UNRWA'nın ortan kaldırılması Filistinlilerin ölüme terk edilmesi demek
İsrail işgali altındaki Filistin toprakları dışında 1948'den beri diasporada yaşayan Filistinlilerin önemli bir kısmı, Lübnan'daki 12 farklı kampta ve kendi imkanlarıyla kiraladıkları evlerde yaşam mücadelesi veriyor. Her yıl yaklaşık 200 bin Filistinli Lübnan'daki UNRWA'nın sunduğu çeşitli destek programı ve hizmetlerinden faydalanıyor.

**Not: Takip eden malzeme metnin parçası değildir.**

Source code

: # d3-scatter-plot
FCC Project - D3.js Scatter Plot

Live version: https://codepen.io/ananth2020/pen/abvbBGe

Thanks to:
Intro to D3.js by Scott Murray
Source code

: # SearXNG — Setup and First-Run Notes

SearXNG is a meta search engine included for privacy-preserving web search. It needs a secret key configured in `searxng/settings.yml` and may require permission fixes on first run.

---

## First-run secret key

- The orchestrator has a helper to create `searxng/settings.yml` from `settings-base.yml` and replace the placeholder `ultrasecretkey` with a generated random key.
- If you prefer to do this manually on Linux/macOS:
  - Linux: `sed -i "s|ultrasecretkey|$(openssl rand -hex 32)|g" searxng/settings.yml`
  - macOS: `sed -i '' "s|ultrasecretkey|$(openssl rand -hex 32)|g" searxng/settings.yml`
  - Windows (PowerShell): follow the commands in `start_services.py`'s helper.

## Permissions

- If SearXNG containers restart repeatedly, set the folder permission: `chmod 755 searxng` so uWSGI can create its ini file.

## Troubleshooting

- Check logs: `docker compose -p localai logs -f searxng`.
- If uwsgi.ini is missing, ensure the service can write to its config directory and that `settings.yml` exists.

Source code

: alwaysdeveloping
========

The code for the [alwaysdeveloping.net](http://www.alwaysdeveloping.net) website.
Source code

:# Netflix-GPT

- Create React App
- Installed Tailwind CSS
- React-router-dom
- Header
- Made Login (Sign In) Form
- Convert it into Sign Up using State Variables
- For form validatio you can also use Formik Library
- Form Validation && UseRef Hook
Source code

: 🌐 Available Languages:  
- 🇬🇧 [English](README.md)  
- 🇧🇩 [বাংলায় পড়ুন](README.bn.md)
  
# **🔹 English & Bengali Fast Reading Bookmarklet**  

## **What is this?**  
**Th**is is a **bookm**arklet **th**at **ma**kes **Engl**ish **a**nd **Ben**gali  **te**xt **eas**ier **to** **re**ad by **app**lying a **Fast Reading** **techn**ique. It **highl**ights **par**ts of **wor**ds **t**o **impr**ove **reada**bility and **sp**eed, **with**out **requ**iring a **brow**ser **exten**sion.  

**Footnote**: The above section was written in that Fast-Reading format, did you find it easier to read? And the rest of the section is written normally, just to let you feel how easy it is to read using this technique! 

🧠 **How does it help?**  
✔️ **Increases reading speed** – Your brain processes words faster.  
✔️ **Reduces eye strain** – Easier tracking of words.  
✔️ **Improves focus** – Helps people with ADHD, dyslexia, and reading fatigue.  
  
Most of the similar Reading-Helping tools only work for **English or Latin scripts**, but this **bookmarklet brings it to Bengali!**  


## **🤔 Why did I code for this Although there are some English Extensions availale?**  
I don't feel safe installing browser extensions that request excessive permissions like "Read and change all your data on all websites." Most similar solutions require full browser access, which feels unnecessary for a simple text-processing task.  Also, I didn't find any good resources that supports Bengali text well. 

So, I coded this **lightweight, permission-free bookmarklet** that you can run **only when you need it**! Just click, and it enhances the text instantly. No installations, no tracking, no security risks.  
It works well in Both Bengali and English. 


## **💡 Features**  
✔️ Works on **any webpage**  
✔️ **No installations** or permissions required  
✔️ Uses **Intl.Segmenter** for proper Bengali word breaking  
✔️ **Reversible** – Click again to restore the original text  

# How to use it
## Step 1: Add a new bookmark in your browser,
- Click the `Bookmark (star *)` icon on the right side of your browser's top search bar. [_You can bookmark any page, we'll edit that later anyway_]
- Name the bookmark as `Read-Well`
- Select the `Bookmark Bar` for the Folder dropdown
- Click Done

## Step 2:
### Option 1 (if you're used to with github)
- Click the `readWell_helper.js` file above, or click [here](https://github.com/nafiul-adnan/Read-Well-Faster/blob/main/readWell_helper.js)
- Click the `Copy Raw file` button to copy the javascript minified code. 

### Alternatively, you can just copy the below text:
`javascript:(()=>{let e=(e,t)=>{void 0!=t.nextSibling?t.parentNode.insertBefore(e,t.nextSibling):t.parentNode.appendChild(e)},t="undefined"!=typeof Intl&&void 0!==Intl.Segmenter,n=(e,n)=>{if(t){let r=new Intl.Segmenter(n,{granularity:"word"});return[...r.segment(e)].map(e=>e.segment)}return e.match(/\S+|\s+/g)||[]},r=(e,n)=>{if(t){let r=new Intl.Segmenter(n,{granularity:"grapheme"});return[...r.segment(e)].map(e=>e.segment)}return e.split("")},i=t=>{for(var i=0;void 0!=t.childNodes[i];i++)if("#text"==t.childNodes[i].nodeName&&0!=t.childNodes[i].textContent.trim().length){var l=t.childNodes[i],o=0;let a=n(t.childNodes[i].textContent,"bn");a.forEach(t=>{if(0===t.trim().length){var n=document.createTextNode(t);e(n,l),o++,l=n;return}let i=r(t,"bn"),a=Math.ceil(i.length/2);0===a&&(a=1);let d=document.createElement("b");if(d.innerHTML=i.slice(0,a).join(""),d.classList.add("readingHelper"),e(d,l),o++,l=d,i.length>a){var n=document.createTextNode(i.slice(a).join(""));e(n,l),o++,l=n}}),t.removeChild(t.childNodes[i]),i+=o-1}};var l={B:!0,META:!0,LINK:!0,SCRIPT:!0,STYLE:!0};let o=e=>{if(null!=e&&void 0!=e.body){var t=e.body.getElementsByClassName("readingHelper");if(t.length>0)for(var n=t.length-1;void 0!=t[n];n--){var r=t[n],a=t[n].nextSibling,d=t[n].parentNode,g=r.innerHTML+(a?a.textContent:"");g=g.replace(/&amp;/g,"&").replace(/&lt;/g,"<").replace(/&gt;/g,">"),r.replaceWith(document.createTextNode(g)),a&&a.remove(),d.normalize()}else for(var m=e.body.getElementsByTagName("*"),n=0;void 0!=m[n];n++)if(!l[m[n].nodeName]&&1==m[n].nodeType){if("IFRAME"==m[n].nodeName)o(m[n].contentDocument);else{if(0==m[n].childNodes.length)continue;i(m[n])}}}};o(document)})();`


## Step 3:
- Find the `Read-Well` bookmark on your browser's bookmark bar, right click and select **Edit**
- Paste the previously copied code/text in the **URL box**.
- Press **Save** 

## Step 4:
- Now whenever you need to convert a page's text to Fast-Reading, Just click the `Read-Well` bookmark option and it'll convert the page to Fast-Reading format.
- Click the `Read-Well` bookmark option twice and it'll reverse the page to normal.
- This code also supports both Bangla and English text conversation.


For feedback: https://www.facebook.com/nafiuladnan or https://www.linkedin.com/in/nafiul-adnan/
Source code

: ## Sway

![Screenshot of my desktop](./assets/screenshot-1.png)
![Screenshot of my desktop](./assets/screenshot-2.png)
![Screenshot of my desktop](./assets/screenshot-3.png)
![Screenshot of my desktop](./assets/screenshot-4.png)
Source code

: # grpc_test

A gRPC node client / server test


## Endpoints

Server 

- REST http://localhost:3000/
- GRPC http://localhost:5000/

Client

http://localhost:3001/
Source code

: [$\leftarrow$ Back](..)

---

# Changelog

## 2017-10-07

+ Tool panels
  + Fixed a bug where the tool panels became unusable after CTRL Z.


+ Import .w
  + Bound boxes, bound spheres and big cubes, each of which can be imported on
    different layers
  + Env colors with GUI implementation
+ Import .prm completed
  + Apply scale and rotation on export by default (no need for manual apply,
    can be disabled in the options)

Ancak İsrail'in bazı iddiaları üzerine aralarında ABD'nin de olduğu kimi ülkelerin UNRWA'ya finansal desteğini geçici süreyle durdurma kararı, Lübnan'daki kötü koşullardaki mültecilerin geleceğini tehdit ediyor.
İsrail'in kuruluşundan hemen sonra 750 binin üzerinde Filistinli sürgün ve etnik temizliğe muhatap oldu. Lübnan'da 76 yıldır sürgünde yaşayan Filistinli mülteciler ise, Birleşmiş Milletler Yakın Doğu'daki Filistinli Mültecilere Yardım ve Bayındırlık Ajansı'na (UNRWA) yönelik finansal desteğin durdurulmasının kendileri için ölümle eş değer olduğunu söylüyor.
Ülkede Filistinlilerin yaşadığı 12 mülteci kampından biri olan başkent Beyrut'taki Burc el-Baracna'da ikamet eden Filistinli mülteciler, İsrail'in talebi üzerine aralarında ABD'nin de bulunduğu bazı ülkelerin UNRWA'ya yönelik desteklerini geçici olarak durdurma kararını kendi perspektiflerinden değerlendirdi.
- Lübnan'da UNRWA'ya kayıtlı Filistinli mülteci sayısı, 2023'te 490 bin olarak belirlendi. Buna ek olarak, Suriye'den gelip Lübnan'da ikamet eden 31 bin 500 Filistinli de bulunuyor. Ancak UNRWA'ya kayıt yaptırmak gönüllü bir işlem olduğu için tüm mülteciler kayıt yaptırmayabiliyor veya ülkeden ayrıldıklarında sayıdan düşülmeyebiliyor.
Ailesi 1948'de Filistin'in Safed kentinden göç eden ve 1953'te Burc el-Baracna Mülteci Kampı'nda dünyaya gelen Muhammed Hacı, şu ana kadar ana vatanını göremediğini ancak birçok mülteci gibi "bir gün Filistin'e dönecekleri" umudu ile hayata tutunduklarını ifade etti.
"UNRWA'ya desteğin kesilmesi, Lübnan'daki Filistinli mültecilerin durumunun daha da kötüleşmesi demek"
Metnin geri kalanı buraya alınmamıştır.